Henry Rothschild (1913 – 2009)

Henry RothschildBefore the explosion of craft shops in the late 1960’s, Henry Rothschild’s craft gallery in London was the leading post-war outlet for craftwork in Britain. Over the years, the major selling exhibitions he organised in Sloane Street and – from 1959 onwards – in Cambridge, launched the careers of some of Britain’s most important studio potters. Up until this period some artists would probably have stopped potting had it not been for his support. Most famously, he gave Hans Coper his first one-man show in 1958. He also had an important role in building up museum and education authority craft collections, being responsible, among others, for many pieces in the V&A collection.

Early life

Born in Frankfurt into a family of industrialists, Henry had hoped to study art history or architecture, but his father insisted that he join the family business.

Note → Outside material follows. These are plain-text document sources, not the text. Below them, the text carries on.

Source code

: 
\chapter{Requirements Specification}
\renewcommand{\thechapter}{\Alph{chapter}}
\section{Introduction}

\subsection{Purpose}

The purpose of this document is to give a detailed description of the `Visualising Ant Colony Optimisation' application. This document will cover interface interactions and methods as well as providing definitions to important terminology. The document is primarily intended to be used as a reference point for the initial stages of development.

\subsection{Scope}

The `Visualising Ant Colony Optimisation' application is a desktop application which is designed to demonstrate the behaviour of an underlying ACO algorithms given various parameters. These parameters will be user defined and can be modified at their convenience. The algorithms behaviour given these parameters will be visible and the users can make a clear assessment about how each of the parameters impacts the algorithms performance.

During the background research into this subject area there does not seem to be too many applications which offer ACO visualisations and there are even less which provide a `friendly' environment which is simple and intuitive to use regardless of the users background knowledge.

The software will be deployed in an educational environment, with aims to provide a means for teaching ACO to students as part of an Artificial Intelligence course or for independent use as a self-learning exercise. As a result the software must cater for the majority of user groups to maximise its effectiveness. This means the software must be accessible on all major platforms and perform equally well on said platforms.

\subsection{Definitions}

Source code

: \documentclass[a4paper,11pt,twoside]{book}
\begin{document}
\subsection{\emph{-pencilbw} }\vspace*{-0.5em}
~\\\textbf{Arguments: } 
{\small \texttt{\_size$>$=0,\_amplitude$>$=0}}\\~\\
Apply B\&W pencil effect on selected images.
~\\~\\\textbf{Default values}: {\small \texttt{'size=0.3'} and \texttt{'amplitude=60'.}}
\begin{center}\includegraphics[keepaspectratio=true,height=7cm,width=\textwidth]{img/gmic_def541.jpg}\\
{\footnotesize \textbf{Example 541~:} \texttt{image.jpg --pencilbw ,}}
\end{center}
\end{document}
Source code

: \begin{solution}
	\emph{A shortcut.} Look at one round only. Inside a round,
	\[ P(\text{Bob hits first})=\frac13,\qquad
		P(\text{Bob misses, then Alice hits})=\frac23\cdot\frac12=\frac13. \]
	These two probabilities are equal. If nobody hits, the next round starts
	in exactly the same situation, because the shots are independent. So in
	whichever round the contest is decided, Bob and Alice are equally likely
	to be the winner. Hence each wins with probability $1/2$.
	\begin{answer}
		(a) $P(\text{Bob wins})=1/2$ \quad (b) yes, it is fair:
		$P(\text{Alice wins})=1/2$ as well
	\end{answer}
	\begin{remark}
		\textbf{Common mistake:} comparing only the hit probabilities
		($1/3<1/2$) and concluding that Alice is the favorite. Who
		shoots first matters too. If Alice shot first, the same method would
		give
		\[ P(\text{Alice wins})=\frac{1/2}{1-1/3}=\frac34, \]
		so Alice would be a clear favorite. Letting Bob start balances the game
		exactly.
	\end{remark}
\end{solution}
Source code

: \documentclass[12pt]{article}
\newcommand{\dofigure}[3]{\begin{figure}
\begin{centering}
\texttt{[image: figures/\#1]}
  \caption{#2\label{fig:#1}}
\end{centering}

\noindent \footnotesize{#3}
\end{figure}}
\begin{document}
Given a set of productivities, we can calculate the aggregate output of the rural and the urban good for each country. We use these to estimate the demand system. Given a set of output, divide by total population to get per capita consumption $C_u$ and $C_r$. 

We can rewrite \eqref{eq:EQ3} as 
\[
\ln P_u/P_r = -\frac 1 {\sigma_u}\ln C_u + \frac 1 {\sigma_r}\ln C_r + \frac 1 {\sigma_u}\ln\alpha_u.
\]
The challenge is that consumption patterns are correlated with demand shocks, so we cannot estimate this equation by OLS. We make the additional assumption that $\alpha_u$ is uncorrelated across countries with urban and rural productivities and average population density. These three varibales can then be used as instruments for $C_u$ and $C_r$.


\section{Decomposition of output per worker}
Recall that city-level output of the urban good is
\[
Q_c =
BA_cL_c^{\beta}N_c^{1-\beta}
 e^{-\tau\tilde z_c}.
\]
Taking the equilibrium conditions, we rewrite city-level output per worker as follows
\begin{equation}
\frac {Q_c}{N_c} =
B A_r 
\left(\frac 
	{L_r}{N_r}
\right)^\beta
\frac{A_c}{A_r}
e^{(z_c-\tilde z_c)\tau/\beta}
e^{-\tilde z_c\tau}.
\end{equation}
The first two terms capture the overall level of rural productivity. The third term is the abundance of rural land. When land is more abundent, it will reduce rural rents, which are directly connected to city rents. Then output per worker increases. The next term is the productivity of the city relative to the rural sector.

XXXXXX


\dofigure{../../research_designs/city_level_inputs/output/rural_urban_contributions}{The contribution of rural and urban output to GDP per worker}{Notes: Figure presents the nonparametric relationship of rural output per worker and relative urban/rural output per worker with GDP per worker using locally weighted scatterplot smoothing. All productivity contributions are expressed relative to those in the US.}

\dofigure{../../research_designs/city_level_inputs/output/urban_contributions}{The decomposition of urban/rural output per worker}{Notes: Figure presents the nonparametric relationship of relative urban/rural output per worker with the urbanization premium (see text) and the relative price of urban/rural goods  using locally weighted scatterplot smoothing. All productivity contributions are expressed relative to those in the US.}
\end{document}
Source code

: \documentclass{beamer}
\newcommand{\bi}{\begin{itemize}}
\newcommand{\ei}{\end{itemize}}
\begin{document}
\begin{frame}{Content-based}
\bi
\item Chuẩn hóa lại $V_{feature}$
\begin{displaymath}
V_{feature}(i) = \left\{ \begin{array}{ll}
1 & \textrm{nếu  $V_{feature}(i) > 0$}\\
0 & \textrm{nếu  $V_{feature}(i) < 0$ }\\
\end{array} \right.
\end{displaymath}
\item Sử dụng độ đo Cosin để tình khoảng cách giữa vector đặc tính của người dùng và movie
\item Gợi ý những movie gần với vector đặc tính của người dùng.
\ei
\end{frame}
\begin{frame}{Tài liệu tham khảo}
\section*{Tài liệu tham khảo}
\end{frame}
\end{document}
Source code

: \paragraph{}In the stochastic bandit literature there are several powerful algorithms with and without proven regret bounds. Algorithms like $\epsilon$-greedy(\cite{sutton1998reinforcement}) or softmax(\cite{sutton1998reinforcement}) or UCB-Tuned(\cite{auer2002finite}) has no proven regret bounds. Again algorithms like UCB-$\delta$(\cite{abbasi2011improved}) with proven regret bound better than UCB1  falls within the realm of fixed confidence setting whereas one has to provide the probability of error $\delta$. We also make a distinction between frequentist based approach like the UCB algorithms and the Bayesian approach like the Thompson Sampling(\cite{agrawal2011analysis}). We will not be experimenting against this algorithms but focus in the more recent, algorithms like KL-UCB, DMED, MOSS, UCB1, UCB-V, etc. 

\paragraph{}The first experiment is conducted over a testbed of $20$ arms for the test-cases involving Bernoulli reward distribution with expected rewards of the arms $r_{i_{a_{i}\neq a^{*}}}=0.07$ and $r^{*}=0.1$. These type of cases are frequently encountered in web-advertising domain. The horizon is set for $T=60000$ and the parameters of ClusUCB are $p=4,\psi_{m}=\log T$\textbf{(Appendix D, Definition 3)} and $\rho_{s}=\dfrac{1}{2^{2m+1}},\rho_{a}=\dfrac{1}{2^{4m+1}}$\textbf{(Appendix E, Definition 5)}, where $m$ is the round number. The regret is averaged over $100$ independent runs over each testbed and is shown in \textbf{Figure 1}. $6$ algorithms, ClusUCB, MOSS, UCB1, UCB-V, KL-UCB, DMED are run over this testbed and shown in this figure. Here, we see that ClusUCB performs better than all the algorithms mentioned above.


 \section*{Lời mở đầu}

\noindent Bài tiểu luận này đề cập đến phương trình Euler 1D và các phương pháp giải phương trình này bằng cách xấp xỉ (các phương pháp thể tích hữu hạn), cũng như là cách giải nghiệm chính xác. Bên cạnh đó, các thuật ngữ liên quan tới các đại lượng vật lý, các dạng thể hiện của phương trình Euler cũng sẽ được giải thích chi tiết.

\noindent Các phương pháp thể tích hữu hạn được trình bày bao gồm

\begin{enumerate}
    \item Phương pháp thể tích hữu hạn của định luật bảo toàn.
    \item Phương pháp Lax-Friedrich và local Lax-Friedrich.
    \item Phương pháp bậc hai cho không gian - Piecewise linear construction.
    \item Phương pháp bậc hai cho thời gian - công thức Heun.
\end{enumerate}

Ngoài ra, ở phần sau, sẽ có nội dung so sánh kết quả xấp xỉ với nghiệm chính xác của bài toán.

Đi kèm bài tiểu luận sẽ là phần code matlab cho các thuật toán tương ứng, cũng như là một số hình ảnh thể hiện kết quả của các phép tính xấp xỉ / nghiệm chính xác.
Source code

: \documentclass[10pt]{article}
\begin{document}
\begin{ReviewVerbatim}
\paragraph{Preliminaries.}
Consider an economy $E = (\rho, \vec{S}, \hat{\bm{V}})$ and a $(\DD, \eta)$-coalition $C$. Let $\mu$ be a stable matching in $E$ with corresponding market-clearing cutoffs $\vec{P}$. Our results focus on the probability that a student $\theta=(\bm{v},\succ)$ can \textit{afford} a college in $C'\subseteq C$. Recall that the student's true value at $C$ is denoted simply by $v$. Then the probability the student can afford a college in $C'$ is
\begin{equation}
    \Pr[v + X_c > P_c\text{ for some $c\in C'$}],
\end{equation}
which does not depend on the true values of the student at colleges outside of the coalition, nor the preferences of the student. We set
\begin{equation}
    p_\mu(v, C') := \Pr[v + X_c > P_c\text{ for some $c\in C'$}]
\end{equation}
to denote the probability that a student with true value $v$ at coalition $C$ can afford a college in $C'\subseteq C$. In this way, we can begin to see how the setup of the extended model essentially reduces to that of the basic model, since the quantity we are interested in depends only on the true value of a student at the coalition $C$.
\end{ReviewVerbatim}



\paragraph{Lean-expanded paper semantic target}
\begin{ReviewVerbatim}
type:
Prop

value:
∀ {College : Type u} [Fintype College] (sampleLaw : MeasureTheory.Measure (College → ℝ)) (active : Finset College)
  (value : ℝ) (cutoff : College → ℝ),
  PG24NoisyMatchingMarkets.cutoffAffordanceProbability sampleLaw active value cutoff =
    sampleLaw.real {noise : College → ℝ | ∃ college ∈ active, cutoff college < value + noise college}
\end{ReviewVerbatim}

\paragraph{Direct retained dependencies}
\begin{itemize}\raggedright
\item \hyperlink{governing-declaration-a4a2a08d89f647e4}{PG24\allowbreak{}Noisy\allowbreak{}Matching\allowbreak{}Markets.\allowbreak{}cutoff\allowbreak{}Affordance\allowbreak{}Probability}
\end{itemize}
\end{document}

Henry initially studied chemistry and physics at Frankfurt University. But when Hitler became Chancellor in 1933, Henry came to England and took a degree in natural sciences at Cambridge. He became a British subject in 1938, joined the Signal Corps of the Territorial Army and served as an ordnance officer in Italy during the war. While posted near Bologna, he discovered the traditional weavers and potters of Tuscany, and on his return to England in 1944, he began to search out their English equivalents.


Henry opened the first Primavera in Sloane Street in 1946 with the declared intention of showing “the best things whether hand or machine made”. The gallery showed a diverse range of craft and design, and served as a beacon in the austere environment of post-war Britain. Alongside the few surviving traditional potters at the time, he exhibited the work of the newer artist potters: most notably, Bernard Leach, Michael Cardew and Lucie Rie. He also lent support to those makers that Leach disparagingly referred to as the “Picassiettes” (for example, William Newland and Stephen Sykes). He was one of the first to recognise and exhibit pieces by the radical new handbuilders at the time: Ruth Duckworth, Gillian Lowndes, Ian Godfrey, Ian Auld among others.

Henry's wife Pauline

Pauline Rothschild

Henry opened the second Primavera shop in Cambridge in 1959 (the London branch eventually closing the following year). From this period date a remarkable series of selling exhibitions at Kettles Yard, and, unique among his peers, he also promoted British crafts across Germany.

The Study Collection

For over 50 years Henry slowly built up a personal collection of (principally) ceramics, personally reflecting his personal taste, and the much-handled collection was kept on open shelving in his and his wife Pauline’s small architect-designed house in Cambridge. Over 300 pieces of his personal collection are now on permanent display in the Henry Rothschild Study Centre at the Shipley Art Gallery in Gateshead.